- WORK ORDER: Print the lines in the listing below that fall between the line with "### Abstentions (0)" and the line with "### Workshops", those two lines included, exactly as they stand and with nothing else.

- EXTRACTED INFORMATION:
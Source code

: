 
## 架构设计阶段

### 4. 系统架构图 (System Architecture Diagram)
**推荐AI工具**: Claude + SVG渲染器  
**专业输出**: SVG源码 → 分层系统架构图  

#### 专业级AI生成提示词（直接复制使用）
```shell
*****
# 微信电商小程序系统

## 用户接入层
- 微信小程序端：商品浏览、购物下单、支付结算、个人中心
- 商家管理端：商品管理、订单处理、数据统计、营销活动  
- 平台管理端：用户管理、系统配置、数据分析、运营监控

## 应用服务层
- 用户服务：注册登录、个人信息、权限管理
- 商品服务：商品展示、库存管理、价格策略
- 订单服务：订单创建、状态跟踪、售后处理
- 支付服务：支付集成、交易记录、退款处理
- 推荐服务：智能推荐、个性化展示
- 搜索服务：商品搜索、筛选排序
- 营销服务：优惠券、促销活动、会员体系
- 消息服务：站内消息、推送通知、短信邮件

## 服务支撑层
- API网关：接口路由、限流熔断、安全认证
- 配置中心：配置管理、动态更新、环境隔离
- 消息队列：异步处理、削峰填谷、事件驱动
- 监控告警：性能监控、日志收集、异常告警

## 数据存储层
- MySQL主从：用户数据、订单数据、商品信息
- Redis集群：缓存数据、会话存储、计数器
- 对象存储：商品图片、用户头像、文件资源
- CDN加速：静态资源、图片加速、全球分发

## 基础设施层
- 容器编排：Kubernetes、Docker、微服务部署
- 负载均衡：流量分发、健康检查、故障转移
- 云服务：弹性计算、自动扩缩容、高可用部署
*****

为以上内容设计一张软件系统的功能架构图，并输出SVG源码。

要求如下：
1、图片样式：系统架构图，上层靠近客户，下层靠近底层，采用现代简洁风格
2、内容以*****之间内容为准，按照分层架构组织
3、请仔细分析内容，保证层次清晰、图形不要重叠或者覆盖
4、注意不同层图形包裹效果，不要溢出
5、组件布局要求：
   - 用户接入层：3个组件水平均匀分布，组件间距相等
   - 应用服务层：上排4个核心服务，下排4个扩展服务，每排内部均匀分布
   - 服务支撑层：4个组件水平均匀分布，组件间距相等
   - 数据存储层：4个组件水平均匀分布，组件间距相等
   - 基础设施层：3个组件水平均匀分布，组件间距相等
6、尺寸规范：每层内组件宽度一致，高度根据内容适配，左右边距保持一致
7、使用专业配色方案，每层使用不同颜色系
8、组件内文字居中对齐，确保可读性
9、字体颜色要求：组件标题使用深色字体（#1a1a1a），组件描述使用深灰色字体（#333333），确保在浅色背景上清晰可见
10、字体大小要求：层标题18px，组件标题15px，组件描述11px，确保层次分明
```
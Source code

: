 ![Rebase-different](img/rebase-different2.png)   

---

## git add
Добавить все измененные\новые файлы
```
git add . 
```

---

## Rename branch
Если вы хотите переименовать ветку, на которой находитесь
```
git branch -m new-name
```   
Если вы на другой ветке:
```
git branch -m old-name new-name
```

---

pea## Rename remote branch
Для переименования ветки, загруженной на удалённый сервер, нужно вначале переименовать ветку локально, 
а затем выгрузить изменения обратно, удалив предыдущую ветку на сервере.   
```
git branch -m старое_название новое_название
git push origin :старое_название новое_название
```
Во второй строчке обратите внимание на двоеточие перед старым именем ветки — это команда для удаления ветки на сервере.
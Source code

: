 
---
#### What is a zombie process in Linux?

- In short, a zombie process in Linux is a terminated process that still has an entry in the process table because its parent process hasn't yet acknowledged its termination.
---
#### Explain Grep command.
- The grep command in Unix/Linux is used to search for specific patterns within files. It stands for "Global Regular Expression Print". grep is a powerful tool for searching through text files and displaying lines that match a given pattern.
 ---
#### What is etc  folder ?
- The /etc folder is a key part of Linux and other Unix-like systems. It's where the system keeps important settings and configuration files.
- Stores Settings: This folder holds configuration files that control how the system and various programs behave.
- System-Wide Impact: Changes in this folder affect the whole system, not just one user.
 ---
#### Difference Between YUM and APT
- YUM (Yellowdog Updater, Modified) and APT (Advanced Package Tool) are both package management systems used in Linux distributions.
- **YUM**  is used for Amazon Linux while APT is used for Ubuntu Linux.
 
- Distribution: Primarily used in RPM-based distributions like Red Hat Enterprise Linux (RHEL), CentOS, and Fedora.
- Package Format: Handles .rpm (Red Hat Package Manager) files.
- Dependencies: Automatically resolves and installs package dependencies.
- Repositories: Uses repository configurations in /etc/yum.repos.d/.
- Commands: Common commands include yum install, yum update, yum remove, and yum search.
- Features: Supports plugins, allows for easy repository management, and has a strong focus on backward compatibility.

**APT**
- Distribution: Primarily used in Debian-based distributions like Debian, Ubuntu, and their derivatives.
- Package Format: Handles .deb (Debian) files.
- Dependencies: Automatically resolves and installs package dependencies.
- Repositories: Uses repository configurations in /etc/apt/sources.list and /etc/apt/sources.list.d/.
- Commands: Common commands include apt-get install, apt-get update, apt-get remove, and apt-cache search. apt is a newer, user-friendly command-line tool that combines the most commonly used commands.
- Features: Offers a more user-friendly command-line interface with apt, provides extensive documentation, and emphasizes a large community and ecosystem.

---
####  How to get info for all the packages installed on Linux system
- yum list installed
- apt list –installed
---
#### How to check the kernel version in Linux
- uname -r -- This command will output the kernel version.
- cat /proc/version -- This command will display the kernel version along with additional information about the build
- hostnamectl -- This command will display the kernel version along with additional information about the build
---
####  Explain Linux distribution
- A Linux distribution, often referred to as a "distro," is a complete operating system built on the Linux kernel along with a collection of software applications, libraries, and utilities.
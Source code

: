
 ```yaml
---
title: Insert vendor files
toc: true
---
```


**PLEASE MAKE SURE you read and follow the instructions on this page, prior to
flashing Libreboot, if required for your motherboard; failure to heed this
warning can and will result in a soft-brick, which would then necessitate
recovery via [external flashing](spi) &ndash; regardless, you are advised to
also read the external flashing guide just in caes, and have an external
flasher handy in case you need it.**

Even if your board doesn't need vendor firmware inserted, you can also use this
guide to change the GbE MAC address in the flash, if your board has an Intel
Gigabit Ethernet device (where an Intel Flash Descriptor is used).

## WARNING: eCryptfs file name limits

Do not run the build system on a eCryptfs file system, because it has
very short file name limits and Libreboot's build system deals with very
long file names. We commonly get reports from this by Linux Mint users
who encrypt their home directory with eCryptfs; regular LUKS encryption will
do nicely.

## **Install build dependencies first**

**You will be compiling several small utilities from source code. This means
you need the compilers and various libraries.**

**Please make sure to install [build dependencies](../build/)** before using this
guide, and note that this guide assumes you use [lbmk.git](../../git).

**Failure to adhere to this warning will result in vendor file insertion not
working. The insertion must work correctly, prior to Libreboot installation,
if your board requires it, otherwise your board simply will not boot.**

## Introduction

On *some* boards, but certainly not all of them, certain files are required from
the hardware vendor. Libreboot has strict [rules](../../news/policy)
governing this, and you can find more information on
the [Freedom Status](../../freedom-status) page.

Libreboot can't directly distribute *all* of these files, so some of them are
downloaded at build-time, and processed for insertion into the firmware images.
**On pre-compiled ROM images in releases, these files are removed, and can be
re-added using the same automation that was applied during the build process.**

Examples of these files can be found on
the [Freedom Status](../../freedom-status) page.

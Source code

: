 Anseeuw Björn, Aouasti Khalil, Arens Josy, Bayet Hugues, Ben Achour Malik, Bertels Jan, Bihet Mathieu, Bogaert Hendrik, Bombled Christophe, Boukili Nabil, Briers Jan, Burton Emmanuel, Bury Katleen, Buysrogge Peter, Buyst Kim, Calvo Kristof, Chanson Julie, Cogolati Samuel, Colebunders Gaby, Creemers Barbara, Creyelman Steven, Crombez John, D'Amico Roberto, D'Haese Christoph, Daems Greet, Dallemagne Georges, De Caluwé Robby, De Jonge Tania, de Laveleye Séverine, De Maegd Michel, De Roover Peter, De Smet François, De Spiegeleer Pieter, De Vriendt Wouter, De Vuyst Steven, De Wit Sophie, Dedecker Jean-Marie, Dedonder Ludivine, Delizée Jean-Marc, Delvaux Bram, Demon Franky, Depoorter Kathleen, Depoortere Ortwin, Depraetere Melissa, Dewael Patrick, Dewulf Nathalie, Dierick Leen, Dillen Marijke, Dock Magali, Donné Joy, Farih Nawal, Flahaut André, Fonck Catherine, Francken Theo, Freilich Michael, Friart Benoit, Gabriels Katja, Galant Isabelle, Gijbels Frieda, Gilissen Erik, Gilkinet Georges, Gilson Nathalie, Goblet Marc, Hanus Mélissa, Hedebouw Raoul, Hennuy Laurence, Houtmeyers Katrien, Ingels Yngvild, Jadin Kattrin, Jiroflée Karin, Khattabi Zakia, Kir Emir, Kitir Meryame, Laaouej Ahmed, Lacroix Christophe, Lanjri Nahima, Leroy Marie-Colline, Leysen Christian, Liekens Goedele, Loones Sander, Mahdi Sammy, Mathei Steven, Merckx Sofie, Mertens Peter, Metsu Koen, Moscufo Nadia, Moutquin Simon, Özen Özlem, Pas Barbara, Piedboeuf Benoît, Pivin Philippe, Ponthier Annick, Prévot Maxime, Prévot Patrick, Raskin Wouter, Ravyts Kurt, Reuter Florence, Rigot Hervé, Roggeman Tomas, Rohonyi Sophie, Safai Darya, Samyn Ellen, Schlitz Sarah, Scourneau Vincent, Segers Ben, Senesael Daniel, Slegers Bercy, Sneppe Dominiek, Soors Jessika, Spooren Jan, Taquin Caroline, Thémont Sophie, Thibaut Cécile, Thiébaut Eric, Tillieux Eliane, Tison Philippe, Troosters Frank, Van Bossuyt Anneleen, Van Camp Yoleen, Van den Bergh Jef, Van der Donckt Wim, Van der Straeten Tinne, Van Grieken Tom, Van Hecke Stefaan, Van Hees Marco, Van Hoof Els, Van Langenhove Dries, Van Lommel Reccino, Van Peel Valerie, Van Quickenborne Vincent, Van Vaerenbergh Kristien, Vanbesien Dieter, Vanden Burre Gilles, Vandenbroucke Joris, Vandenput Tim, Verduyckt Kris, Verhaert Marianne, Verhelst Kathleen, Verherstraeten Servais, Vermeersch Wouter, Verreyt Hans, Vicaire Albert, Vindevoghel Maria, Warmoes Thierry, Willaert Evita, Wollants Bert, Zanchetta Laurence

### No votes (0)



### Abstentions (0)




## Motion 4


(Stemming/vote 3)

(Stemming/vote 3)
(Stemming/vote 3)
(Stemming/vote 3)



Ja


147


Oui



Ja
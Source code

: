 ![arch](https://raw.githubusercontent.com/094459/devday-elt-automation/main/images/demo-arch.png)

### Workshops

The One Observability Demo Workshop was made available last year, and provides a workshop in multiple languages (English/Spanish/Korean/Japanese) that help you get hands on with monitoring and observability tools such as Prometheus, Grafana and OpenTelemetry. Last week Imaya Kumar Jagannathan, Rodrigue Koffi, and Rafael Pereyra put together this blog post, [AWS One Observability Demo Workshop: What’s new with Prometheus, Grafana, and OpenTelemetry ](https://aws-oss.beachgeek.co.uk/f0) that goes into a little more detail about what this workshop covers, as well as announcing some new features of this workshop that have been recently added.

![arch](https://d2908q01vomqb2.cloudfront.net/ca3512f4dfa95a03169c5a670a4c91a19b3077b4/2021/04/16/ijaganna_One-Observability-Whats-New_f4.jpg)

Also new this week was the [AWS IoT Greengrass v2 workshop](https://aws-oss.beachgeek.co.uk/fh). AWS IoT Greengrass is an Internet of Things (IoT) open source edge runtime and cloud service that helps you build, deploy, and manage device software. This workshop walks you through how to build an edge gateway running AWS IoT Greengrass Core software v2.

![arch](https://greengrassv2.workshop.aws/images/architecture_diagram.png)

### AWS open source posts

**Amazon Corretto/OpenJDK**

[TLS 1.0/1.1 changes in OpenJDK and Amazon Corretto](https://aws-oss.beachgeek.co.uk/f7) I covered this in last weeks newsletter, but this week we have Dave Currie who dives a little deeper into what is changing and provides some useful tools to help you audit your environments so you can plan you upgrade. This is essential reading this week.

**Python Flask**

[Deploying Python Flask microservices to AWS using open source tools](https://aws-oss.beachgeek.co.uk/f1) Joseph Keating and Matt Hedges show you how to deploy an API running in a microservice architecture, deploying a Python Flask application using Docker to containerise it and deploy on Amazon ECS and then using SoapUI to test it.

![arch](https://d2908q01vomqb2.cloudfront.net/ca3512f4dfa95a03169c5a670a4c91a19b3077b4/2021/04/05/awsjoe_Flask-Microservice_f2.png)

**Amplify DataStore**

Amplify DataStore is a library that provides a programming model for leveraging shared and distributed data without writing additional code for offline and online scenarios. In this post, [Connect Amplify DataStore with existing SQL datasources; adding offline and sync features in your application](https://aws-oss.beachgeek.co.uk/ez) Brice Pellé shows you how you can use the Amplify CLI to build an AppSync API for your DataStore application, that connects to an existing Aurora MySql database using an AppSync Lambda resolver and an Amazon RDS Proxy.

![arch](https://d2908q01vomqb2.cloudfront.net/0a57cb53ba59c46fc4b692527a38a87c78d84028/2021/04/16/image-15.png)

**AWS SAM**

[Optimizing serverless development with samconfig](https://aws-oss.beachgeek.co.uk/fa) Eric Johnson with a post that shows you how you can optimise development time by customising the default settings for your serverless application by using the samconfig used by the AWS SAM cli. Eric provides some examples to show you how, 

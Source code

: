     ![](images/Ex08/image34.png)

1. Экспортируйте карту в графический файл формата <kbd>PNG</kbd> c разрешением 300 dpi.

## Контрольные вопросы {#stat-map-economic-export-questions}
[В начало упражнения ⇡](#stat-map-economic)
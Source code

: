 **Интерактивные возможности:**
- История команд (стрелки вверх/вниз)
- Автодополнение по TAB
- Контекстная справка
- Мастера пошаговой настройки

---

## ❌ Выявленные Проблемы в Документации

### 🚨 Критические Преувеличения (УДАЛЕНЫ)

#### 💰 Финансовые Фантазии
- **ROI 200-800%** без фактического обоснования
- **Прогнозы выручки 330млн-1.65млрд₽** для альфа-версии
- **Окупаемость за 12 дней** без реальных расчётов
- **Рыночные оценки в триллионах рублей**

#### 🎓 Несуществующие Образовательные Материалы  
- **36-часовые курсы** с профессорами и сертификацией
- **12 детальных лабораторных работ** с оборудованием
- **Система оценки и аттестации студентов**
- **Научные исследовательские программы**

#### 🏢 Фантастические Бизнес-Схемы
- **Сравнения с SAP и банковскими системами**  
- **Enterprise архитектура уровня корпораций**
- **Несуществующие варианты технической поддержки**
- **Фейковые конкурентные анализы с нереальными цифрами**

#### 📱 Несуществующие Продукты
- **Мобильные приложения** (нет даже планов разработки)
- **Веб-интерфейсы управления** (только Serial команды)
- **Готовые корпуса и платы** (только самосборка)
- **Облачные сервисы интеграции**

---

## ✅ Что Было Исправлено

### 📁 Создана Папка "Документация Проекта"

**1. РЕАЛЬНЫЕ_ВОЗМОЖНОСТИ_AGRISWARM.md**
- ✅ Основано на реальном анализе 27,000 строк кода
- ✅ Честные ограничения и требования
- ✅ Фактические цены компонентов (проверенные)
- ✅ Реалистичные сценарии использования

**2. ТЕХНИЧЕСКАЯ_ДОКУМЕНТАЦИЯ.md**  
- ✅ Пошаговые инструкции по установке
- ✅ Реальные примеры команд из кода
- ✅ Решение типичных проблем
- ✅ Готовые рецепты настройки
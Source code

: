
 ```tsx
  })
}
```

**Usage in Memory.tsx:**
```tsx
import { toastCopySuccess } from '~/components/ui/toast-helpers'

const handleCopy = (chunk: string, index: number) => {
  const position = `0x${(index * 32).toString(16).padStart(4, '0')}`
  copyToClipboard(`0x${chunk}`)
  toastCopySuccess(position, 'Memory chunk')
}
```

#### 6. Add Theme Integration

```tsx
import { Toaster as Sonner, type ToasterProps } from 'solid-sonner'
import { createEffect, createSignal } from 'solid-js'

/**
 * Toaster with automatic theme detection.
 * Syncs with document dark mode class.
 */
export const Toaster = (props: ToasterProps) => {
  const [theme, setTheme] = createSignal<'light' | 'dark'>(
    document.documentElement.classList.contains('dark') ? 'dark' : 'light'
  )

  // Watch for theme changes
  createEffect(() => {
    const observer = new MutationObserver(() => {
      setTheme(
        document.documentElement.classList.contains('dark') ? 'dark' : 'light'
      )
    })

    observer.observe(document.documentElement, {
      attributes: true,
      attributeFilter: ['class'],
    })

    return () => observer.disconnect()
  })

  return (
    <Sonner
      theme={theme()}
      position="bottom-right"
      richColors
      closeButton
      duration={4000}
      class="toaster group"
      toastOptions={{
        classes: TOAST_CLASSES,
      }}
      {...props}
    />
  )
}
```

- RESPONSE AREA:
### Abstentions (0)




## Motion 4


(Stemming/vote 3)

(Stemming/vote 3)
(Stemming/vote 3)
(Stemming/vote 3)



Ja


147


Oui



Ja
Source code

: ![arch](https://raw.githubusercontent.com/094459/devday-elt-automation/main/images/demo-arch.png)

### Workshops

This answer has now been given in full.